Fewer freedom campers, fines

Queenstown Lakes freedom camping ambassadors Sophie Johnston and Neco Wieringa check a lakeside...
Queenstown Lakes freedom camping ambassadors Sophie Johnston and Neco Wieringa check a lakeside reserve near Kingston yesterday.PHOTO: SUPPLIED
Despite an anticipated increase in domestic travellers to Queenstown Lakes this summer, the number of freedom campers is so far well down on recent summers.

Queenstown Lakes District Council responsible camping project manager Craig Gallagher said although updated figures for freedom camping infringements were not yet available, anecdotally, fewer tickets had been issued compared with the same time last year.

That was in line with a marked fall in the number of freedom camping vehicles coming into the district compared with last summer, Mr Gallagher said.

However, there had been a "huge spike" over the Christmas and New Year period, especially for the few days around the Rhythm & Alps music festival near Cardrona on December 29, which attracted a sellout crowd of 10,000.

"It was those people that weren’t able to get tickets, but still wanted to come and camp and see their friends before or after."

The council received $509,000 from the Ministry of Business, Innovation and Employment for freedom camping initiatives in the 2020-21 camping season.

It is using part of the funding to employ eight "ambassadors" — down from 16 last summer — to educate visitors about the district’s strict freedom camping bylaw.

Mr Gallagher said fewer ambassadors were needed this summer because the council was not operating daytime service hubs for freedom campers, as it did the past two summers.

The ambassadors had two electric vehicles to visit more remote parts of the district.

"They’ve been doing tens of thousands of kilometres out to Glenorchy, Kinloch, Kingston and Makarora on a more frequent basis than we have before."

In a media statement last October, council community services general manager Thunes Cloete said the ambassadors were the "friendly face" of its responsible camping strategy.

Their role was to educate visitors on how to camp in a responsible and sustainable way, direct them to local commercial campgrounds and identify trouble spots so that enforcement officers could follow up.

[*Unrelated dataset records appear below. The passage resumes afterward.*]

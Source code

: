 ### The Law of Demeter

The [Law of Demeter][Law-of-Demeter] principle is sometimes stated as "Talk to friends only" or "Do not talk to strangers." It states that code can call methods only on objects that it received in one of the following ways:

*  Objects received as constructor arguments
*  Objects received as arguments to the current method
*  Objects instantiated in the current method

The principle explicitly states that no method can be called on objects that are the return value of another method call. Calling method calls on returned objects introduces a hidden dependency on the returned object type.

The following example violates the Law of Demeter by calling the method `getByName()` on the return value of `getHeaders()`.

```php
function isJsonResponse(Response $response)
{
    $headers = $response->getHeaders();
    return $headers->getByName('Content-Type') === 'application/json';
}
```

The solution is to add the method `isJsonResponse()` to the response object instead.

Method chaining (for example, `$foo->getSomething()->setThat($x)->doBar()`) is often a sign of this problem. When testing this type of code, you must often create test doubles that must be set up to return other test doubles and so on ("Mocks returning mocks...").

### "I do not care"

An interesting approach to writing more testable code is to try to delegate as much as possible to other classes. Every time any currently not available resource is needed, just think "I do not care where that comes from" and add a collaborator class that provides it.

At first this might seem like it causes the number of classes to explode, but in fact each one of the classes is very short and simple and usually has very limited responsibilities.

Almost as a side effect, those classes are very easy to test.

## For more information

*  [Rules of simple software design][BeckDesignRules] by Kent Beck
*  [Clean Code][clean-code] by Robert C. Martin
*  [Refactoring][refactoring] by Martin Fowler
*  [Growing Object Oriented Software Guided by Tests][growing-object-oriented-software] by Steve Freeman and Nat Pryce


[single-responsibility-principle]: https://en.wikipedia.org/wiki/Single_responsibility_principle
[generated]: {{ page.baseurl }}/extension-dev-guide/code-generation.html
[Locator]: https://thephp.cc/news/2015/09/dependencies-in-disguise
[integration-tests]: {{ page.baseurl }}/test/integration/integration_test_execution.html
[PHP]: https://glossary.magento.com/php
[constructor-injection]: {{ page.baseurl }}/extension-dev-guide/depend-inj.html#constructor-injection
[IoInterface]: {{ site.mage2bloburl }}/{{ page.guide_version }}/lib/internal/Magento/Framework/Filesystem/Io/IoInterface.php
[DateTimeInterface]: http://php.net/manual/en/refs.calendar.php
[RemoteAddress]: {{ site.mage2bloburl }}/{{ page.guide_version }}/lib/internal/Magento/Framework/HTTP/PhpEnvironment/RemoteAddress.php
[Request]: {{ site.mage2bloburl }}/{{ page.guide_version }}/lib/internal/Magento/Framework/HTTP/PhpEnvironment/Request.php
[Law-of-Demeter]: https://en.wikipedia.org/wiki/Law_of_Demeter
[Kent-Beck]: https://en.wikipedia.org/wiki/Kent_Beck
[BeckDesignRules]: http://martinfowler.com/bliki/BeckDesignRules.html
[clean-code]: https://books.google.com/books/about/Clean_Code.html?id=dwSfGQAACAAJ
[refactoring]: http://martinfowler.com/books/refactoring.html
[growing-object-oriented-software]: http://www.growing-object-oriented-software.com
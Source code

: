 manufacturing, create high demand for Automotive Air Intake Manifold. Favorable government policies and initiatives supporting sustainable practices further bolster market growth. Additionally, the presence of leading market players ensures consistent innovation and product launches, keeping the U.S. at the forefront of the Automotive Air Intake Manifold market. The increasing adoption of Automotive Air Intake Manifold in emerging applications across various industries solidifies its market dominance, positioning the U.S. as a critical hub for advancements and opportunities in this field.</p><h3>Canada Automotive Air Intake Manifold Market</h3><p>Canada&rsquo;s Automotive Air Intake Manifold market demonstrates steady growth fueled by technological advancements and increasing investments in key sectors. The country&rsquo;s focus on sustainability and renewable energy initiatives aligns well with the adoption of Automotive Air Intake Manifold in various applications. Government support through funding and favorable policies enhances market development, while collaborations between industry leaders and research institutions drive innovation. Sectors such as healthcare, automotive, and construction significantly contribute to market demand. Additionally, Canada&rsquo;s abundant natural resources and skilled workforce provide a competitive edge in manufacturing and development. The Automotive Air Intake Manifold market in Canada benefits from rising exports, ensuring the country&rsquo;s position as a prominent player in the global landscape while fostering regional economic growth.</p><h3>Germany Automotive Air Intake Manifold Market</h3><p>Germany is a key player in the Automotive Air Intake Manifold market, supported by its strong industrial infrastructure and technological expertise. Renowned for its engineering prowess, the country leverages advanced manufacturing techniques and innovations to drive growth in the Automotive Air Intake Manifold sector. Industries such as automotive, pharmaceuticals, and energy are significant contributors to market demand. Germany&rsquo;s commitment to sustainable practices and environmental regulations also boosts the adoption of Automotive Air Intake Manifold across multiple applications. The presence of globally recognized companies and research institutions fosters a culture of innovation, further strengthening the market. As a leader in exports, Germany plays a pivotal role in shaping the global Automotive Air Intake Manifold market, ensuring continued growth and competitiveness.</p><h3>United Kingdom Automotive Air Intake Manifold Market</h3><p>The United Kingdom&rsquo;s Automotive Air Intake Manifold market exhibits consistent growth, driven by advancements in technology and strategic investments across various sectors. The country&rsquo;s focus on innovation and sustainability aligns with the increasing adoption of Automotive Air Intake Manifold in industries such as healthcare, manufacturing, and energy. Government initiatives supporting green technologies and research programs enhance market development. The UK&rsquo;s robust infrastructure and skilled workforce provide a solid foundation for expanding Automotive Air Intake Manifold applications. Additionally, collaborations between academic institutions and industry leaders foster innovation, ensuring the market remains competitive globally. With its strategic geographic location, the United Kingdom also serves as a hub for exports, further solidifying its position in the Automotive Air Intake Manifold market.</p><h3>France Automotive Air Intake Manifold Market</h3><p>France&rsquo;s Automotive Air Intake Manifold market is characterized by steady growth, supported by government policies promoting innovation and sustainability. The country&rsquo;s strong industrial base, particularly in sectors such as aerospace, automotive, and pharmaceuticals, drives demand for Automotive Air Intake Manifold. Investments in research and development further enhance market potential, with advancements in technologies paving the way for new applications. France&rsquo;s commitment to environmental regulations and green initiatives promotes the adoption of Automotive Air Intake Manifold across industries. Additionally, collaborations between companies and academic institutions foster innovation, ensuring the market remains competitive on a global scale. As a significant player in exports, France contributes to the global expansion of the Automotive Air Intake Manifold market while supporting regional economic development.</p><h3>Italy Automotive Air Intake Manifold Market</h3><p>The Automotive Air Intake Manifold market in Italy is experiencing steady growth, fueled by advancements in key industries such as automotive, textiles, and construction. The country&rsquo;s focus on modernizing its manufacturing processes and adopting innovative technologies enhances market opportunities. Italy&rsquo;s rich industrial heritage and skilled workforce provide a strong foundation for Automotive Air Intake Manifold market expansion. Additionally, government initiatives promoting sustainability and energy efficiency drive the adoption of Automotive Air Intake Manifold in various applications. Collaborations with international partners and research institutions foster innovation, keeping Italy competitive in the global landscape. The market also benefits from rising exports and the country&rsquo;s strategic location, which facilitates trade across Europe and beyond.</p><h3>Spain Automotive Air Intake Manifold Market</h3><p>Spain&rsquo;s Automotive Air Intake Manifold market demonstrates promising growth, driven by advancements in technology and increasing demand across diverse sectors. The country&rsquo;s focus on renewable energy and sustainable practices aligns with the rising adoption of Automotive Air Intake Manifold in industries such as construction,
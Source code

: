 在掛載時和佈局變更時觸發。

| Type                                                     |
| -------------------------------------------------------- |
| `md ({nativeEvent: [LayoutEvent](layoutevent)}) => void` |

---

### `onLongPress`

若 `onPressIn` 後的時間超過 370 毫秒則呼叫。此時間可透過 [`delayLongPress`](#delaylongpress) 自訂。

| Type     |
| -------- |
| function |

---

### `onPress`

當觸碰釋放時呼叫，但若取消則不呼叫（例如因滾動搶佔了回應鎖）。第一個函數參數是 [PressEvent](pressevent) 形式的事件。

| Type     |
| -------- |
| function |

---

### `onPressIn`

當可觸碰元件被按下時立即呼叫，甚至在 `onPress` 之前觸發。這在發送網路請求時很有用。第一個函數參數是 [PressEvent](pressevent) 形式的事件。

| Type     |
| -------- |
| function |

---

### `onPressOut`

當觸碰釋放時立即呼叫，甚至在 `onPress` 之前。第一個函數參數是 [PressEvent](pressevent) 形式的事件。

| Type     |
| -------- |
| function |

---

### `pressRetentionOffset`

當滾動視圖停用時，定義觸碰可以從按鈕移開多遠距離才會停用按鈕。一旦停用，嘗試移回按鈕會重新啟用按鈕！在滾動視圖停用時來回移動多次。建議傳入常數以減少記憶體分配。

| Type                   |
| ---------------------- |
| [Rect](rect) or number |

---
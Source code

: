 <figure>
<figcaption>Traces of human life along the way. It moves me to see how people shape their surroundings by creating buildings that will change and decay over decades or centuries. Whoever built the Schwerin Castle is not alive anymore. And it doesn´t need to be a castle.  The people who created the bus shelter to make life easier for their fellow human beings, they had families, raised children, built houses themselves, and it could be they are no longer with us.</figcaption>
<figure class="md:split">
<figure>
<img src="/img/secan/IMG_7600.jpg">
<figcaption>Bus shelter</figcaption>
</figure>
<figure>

Under the district’s bylaw, freedom camping is banned in town centres, residential areas and along key stretches of road.

Outside those areas, visitors in certified self-contained vehicles can park for up to two nights at any particular spot on Department of Conservation, district council or NZ Transport Agency land, provided they are a safe distance from a road.

Illegal camping attracts a $200 fine.